═══ Data supplied ═══

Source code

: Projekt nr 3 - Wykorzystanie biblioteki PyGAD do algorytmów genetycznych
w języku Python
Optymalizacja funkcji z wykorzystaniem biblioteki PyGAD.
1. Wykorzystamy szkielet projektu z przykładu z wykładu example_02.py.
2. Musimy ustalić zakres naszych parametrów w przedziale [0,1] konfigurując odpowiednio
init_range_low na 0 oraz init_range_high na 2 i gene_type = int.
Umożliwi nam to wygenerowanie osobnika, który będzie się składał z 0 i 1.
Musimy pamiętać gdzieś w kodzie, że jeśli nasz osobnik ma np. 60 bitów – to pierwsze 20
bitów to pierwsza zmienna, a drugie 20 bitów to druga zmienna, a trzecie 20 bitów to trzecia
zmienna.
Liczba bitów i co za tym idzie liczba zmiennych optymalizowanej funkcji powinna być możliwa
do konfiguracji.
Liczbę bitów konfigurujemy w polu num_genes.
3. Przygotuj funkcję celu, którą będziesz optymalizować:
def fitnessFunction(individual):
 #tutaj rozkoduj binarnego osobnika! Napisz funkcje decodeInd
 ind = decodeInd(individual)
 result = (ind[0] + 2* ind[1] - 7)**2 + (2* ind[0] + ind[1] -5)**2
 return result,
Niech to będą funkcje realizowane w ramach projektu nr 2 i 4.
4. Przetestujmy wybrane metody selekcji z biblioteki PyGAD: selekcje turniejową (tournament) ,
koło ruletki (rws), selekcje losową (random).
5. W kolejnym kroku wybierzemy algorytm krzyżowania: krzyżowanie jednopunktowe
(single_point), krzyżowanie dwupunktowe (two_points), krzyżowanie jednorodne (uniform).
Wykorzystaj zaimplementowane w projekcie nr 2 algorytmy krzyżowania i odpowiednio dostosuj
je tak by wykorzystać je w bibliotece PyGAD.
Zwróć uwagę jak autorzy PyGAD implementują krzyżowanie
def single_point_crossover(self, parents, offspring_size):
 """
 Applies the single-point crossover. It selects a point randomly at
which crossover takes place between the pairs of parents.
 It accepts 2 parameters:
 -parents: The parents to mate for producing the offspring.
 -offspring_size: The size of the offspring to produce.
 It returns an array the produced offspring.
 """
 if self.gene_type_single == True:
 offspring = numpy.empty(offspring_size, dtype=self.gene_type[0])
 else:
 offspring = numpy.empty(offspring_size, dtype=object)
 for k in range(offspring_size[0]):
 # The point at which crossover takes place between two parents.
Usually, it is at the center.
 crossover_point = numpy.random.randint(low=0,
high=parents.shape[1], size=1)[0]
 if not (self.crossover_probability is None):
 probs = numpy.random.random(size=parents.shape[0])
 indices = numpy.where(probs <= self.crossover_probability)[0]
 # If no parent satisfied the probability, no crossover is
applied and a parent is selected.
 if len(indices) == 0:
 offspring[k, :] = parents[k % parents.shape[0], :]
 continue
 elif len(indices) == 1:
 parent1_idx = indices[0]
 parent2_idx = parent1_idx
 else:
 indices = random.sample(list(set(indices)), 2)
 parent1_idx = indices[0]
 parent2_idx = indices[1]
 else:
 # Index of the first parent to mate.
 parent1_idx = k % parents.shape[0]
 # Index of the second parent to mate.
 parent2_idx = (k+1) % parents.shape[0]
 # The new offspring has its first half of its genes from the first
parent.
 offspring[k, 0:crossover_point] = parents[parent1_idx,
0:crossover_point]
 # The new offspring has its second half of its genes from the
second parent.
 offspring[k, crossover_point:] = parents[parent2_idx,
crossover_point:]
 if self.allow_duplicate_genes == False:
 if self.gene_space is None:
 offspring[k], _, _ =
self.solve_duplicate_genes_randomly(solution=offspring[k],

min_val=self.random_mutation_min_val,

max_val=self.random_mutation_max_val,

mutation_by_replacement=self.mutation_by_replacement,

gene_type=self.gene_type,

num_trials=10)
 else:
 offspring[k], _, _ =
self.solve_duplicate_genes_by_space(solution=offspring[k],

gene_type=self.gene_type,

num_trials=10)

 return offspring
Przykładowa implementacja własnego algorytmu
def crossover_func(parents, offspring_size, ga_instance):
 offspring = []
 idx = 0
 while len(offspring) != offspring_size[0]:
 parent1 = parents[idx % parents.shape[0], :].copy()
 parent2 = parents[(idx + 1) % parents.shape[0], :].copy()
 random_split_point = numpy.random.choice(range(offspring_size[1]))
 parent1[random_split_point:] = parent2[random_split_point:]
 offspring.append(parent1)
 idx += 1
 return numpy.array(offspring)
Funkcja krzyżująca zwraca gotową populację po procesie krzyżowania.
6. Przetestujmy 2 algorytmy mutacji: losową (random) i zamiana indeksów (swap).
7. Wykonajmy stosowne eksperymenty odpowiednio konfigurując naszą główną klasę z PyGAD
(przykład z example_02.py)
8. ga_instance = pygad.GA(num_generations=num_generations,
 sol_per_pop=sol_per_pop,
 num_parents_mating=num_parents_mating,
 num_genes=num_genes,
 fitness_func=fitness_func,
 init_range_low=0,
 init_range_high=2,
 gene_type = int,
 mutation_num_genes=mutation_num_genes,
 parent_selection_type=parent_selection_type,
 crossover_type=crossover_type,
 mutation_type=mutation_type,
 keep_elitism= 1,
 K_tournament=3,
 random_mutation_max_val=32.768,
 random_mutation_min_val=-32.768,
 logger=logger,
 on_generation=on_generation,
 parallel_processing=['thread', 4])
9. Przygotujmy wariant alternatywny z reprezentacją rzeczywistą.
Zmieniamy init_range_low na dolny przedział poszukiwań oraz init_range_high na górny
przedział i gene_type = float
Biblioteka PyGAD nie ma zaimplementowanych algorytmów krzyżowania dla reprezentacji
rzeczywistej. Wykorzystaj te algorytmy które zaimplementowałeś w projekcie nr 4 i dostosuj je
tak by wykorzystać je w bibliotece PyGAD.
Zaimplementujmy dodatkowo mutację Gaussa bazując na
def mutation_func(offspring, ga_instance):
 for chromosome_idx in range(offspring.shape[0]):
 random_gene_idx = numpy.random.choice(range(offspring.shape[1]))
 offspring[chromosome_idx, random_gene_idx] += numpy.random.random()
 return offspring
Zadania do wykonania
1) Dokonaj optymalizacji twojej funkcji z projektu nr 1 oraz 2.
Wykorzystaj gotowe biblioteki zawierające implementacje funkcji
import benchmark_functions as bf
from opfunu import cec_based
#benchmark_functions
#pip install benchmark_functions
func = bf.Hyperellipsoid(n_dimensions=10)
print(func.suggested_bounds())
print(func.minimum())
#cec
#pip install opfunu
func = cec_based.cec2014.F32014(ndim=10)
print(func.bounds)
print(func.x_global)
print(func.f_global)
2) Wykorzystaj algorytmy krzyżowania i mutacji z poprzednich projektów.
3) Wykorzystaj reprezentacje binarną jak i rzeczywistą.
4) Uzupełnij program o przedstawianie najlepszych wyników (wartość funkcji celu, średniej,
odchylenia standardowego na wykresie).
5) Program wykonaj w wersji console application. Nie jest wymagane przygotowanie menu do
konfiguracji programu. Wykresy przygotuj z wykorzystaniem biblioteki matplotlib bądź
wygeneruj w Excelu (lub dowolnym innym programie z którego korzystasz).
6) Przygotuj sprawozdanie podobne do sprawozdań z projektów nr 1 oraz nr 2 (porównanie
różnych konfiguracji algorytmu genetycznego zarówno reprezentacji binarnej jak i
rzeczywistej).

═══
═══ Data supplied ═══

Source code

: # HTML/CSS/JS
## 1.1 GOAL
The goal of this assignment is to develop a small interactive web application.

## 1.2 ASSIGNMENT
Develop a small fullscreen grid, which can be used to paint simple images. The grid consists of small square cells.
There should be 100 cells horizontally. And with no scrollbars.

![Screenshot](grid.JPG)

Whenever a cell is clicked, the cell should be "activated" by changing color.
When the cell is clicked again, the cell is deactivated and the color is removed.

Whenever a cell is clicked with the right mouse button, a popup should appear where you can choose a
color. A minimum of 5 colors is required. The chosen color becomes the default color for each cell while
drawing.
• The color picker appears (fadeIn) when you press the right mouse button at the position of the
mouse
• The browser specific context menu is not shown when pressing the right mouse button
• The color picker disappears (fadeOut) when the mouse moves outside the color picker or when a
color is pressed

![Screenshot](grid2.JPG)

═══
═══ Data supplied ═══

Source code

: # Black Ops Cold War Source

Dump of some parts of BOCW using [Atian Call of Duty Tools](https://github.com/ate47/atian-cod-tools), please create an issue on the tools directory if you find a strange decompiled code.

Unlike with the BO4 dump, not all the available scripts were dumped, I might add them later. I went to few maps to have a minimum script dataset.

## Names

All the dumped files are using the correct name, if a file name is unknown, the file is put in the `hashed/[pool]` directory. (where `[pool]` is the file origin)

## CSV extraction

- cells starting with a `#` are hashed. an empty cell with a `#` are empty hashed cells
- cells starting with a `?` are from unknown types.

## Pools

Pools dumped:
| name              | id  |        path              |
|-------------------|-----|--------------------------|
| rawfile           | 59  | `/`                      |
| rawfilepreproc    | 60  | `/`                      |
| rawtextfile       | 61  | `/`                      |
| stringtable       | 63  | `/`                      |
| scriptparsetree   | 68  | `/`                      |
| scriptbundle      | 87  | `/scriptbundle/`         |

═══

■ **What the task requires**:
All lines that contain the word "oraz" must be copied from the records above.

■ **Task response**:
init_range_low na 0 oraz init_range_high na 2 i gene_type = int.
Zmieniamy init_range_low na dolny przedział poszukiwań oraz init_range_high na górny
1) Dokonaj optymalizacji twojej funkcji z projektu nr 1 oraz 2.
6) Przygotuj sprawozdanie podobne do sprawozdań z projektów nr 1 oraz nr 2 (porównanie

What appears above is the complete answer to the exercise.